デパート外商とエルメス担当者の紹介の考察その2。

 外商経由だとむしろハードルが上がるんじゃないかということは初期に書いた

 当時はまだバーキンを買う前だったので、今回は実際にバーキン2個買った後の振り返り視点で。

 デパート内エルメスブティックにいると、土日は結構な頻度でデパート外商員が客を連れてエルメススタッフと引き合わせているシーンに遭遇する。

 で、客(大抵カップル)がペコンペコン頭を下げながら「どうぞよろしくお願い致します」と挨拶をする(笑)。保護者同伴の面談みたいな感じ(笑)。

 バッグは出ないだろうなと思う(笑)。

 まっ、そこは私の感覚的なものなのでおいといて、昭和の営業会社そのものであるデパート外商部が好むエルメススタッフとは「売上成績ナンバーワン」とか「バッグ販売数ナンバーワン」とかそんな感じじゃなかろうか。エルメスが販売員の成績を外商部に公表しているかワカラナイが。

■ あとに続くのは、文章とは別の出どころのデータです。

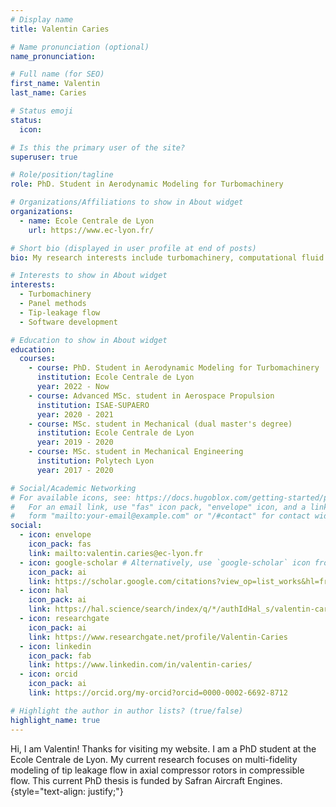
 ```yaml
---
# Display name
title: Valentin Caries

# Name pronunciation (optional)
name_pronunciation: 

# Full name (for SEO)
first_name: Valentin
last_name: Caries

# Status emoji
status:
  icon: 

# Is this the primary user of the site?
superuser: true

# Role/position/tagline
role: PhD. Student in Aerodynamic Modeling for Turbomachinery

# Organizations/Affiliations to show in About widget
organizations:
  - name: Ecole Centrale de Lyon
    url: https://www.ec-lyon.fr/

# Short bio (displayed in user profile at end of posts)
bio: My research interests include turbomachinery, computational fluid dynamics, and programming.

# Interests to show in About widget
interests:
  - Turbomachinery
  - Panel methods
  - Tip-leakage flow
  - Software development

# Education to show in About widget
education:
  courses:
    - course: PhD. Student in Aerodynamic Modeling for Turbomachinery 
      institution: Ecole Centrale de Lyon
      year: 2022 - Now
    - course: Advanced MSc. student in Aerospace Propulsion
      institution: ISAE-SUPAERO
      year: 2020 - 2021
    - course: MSc. student in Mechanical (dual master's degree)
      institution: Ecole Centrale de Lyon
      year: 2019 - 2020
    - course: MSc. student in Mechanical Engineering
      institution: Polytech Lyon
      year: 2017 - 2020

# Social/Academic Networking
# For available icons, see: https://docs.hugoblox.com/getting-started/page-builder/#icons
#   For an email link, use "fas" icon pack, "envelope" icon, and a link in the
#   form "mailto:your-email@example.com" or "/#contact" for contact widget.
social:
  - icon: envelope
    icon_pack: fas
    link: mailto:valentin.caries@ec-lyon.fr
  - icon: google-scholar # Alternatively, use `google-scholar` icon from `ai` icon pack
    icon_pack: ai
    link: https://scholar.google.com/citations?view_op=list_works&hl=fr&hl=fr&user=Zk00T9YAAAAJ
  - icon: hal 
    icon_pack: ai
    link: https://hal.science/search/index/q/*/authIdHal_s/valentin-caries
  - icon: researchgate 
    icon_pack: ai
    link: https://www.researchgate.net/profile/Valentin-Caries
  - icon: linkedin
    icon_pack: fab
    link: https://www.linkedin.com/in/valentin-caries/
  - icon: orcid 
    icon_pack: ai
    link: https://orcid.org/my-orcid?orcid=0000-0002-6692-8712

# Highlight the author in author lists? (true/false)
highlight_name: true
---
```


Hi, I am Valentin! Thanks for visiting my website. I am a PhD student at the Ecole Centrale de Lyon. My current research focuses on multi-fidelity modeling of tip leakage flow in axial compressor rotors in compressible flow. This current PhD thesis is funded by Safran Aircraft Engines.
{style="text-align: justify;"}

 もし、とても感じの良いスタッフだが売上は普通というAさんと、あまり感じは良くないが売上はNN期連続ナンバーワンというBさんがいた場合、恐らくBさんを紹介する。デパート外商員は。

 なぜかというと、最終的にバッグが出さえすれば客に顔が立つので、Bさんがどんな人当たりが悪くても「まー確かにちょっとツンとした感じはありますが、優秀なのは間違いありませんので」と成績(事実)を持って客を説得することができるから。

 Aさんだと最初は良くても、しばらく経って「全然バッグ出ないんですけど」と客の機嫌が悪くなってきて、外商員の紹介したスタッフがショボかったがために「無駄なお金を使わされた」なんて流れになりかねない。評判も含め、他の売上にも影響を及ぼすので、外商員としてはそれは避けたい。

 で、Bさんに外商経由の客が集中する。

 問題は、仮にエルメススタッフ1人1人に、枠ありバッグの年間割当個数が予め決まっていた場合、Bさんからバッグが出る確率は下がるという点。

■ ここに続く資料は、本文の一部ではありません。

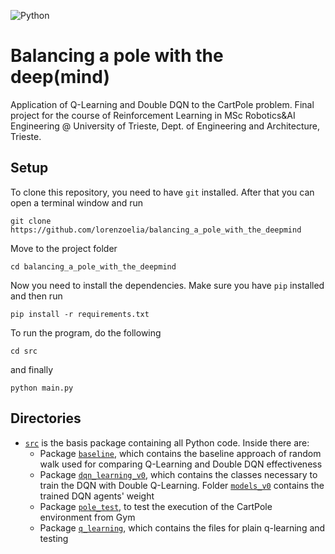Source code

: ![Python](https://img.shields.io/badge/Python-3776AB?style=for-the-badge&logo=python&logoColor=white)

# Balancing a pole with the deep(mind)

Application of Q-Learning and Double DQN to the CartPole problem. Final project for the course of Reinforcement Learning in MSc Robotics&AI Engineering @ University of Trieste, Dept. of Engineering and Architecture, Trieste.

## Setup

To clone this repository, you need to have `git` installed. After that you can open a terminal window and run

```
git clone https://github.com/lorenzoelia/balancing_a_pole_with_the_deepmind
```

Move to the project folder

```
cd balancing_a_pole_with_the_deepmind
```

Now you need to install the dependencies. Make sure you have `pip` installed and then run

```
pip install -r requirements.txt
```

To run the program, do the following

```
cd src
```

and finally

```
python main.py
```

## Directories

- [`src`](https://github.com/lorenzoelia/RL_Final_Project/tree/master/src) is the basis
  package containing all Python code. Inside there are:
    - Package [`baseline`](https://github.com/lorenzoelia/RL_Final_Project/tree/master/src/baseline),
      which contains the baseline approach of random walk used for comparing Q-Learning and Double DQN effectiveness
    - Package [`dqn_learning_v0`](https://github.com/lorenzoelia/RL_Final_Project/tree/master/src/dqn_learning_v0), which contains the classes necessary to train the DQN with Double Q-Learning. Folder [`models_v0`](https://github.com/lorenzoelia/RL_Final_Project/tree/master/src/dqn_learning_v0/models_v0) contains the trained DQN agents' weight
    - Package [`pole_test`](https://github.com/lorenzoelia/RL_Final_Project/tree/master/src/pole_test), to test the execution of the CartPole environment from Gym
    - Package [`q_learning`](https://github.com/lorenzoelia/RL_Final_Project/tree/master/src/q_learning), which contains the files for plain q-learning and testing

 もしこの割当個数が、前年度の成績に応じて増減するならば、成績の良いBさんへの割当は他のスタッフよりも多いだろうが、その差異(Bさんの優位性)を上回る数の外商客が付いてしまうと、結局はバッグが出る確率は下がる。

 Aさんに年間12個割当てられていて、外商客が12人ついている場合と、Bさんに年間24個割当られていて、外商客が30人ついている場合、どっちがイイ?という話。

 こういう状況下において、Bさんは全外商客を喜ばせることができないから、客を選ばざるを得ない。

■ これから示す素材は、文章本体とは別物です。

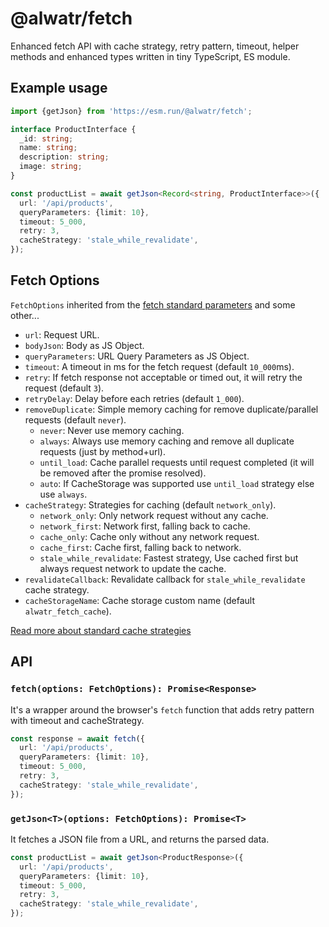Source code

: # @alwatr/fetch

Enhanced fetch API with cache strategy, retry pattern, timeout, helper methods and enhanced types written in tiny TypeScript, ES module.

## Example usage

```ts
import {getJson} from 'https://esm.run/@alwatr/fetch';

interface ProductInterface {
  _id: string;
  name: string;
  description: string;
  image: string;
}

const productList = await getJson<Record<string, ProductInterface>>({
  url: '/api/products',
  queryParameters: {limit: 10},
  timeout: 5_000,
  retry: 3,
  cacheStrategy: 'stale_while_revalidate',
});
```

## Fetch Options

`FetchOptions` inherited from the [fetch standard parameters](https://developer.mozilla.org/en-US/docs/Web/API/fetch#parameters) and some other...

- `url`: Request URL.
- `bodyJson`: Body as JS Object.
- `queryParameters`: URL Query Parameters as JS Object.
- `timeout`: A timeout in ms for the fetch request (default `10_000`ms).
- `retry`: If fetch response not acceptable or timed out, it will retry the request (default `3`).
- `retryDelay`: Delay before each retries (default `1_000`).
- `removeDuplicate`: Simple memory caching for remove duplicate/parallel requests (default `never`).
  - `never`: Never use memory caching.
  - `always`: Always use memory caching and remove all duplicate requests (just by method+url).
  - `until_load`: Cache parallel requests until request completed (it will be removed after the promise resolved).
  - `auto`: If CacheStorage was supported use `until_load` strategy else use `always`.
- `cacheStrategy`: Strategies for caching (default `network_only`).
  - `network_only`: Only network request without any cache.
  - `network_first`: Network first, falling back to cache.
  - `cache_only`: Cache only without any network request.
  - `cache_first`: Cache first, falling back to network.
  - `stale_while_revalidate`: Fastest strategy, Use cached first but always request network to update the cache.
- `revalidateCallback`: Revalidate callback for `stale_while_revalidate` cache strategy.
- `cacheStorageName`: Cache storage custom name (default `alwatr_fetch_cache`).

[Read more about standard cache strategies](https://developer.chrome.com/docs/workbox/caching-strategies-overview/#caching-strategies)

## API

### `fetch(options: FetchOptions): Promise<Response>`

It's a wrapper around the browser's `fetch` function that adds retry pattern with timeout and cacheStrategy.

```ts
const response = await fetch({
  url: '/api/products',
  queryParameters: {limit: 10},
  timeout: 5_000,
  retry: 3,
  cacheStrategy: 'stale_while_revalidate',
});
```

### `getJson<T>(options: FetchOptions): Promise<T>`

It fetches a JSON file from a URL, and returns the parsed data.

```ts
const productList = await getJson<ProductResponse>({
  url: '/api/products',
  queryParameters: {limit: 10},
  timeout: 5_000,
  retry: 3,
  cacheStrategy: 'stale_while_revalidate',
});
```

 その結果、“塩対応”されながらお金を使い続けるしかない落ちこぼれ客が生じる。

 「お金を使い続けるしかない」なんてことは本来ないんだが、「Bさんが売上ナンバーワンだ」と言われて紹介された場合、多くの人はそこにすがるから。

 途中で担当者を変更して更に失敗するかもしれない不安から、自分の判断よりも「外商員の紹介」を選ぶ人が多い。外商員のせいにできるから(笑)。

 だから他人の力に頼る人とは総じて弱い。

 誰だって人気のある店で(バッグの入荷数が多そうに見えて)、人気のあるスタッフ(バッグを沢山売ってそうに見える)から買いたがる。ましてや多少なりと内情を知ってるっぽい外商員の紹介ともなると。

 が、「人気のある店」「人気のあるスタッフ」「内情を知ってるっぽい外商員」の全てが他人の力であり、自分の能力や努力はそこにない。

 その激戦区で“選ばれる”ためには客自身が高偏差値である必要がある。買い物額トップとか、店内で「この人にバッグを持って欲しいランキング」(?)上位とか。

 すなわち実績か人気か。

 というのが私の見解。初期と変わらず。

 ※あくまで東京での話。地方ではもしかするとまだ外商に力があるかもしれない。

 他人の力に頼らず自分で。世界中の人々が欲しがる売り手市場の物なので、結局は自分(客)側が査定される立場にあるという大前提で。